**Activity**
In the records below, which lines include "netlify"? Copy them.

═══ Records for processing

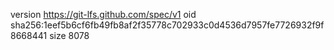version https://git-lfs.github.com/spec/v1
oid sha256:1eef5b6cf6fb49fb8af2f35778c702933c0d4536d7957fe7726932f9f8668441
size 8078
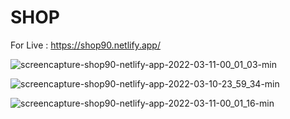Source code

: # SHOP

For Live : https://shop90.netlify.app/

![screencapture-shop90-netlify-app-2022-03-11-00_01_03-min](https://user-images.githubusercontent.com/93766996/157764653-5e053c76-c47e-45ac-8824-9fb4dcb98b00.png)

![screencapture-shop90-netlify-app-2022-03-10-23_59_34-min](https://user-images.githubusercontent.com/93766996/157764638-f8356fd0-2ac3-494b-a2c1-3843fef7219b.png)

![screencapture-shop90-netlify-app-2022-03-11-00_01_16-min](https://user-images.githubusercontent.com/93766996/157764669-5d5b8045-1757-42c5-ad35-067dcce248cf.png)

══════

**Final answer**
For Live : https://shop90.netlify.app/
![screencapture-shop90-netlify-app-2022-03-11-00_01_03-min](https://user-images.githubusercontent.com/93766996/157764653-5e053c76-c47e-45ac-8824-9fb4dcb98b00.png)
![screencapture-shop90-netlify-app-2022-03-10-23_59_34-min](https://user-images.githubusercontent.com/93766996/157764638-f8356fd0-2ac3-494b-a2c1-3843fef7219b.png)
![screencapture-shop90-netlify-app-2022-03-11-00_01_16-min](https://user-images.githubusercontent.com/93766996/157764669-5d5b8045-1757-42c5-ad35-067dcce248cf.png)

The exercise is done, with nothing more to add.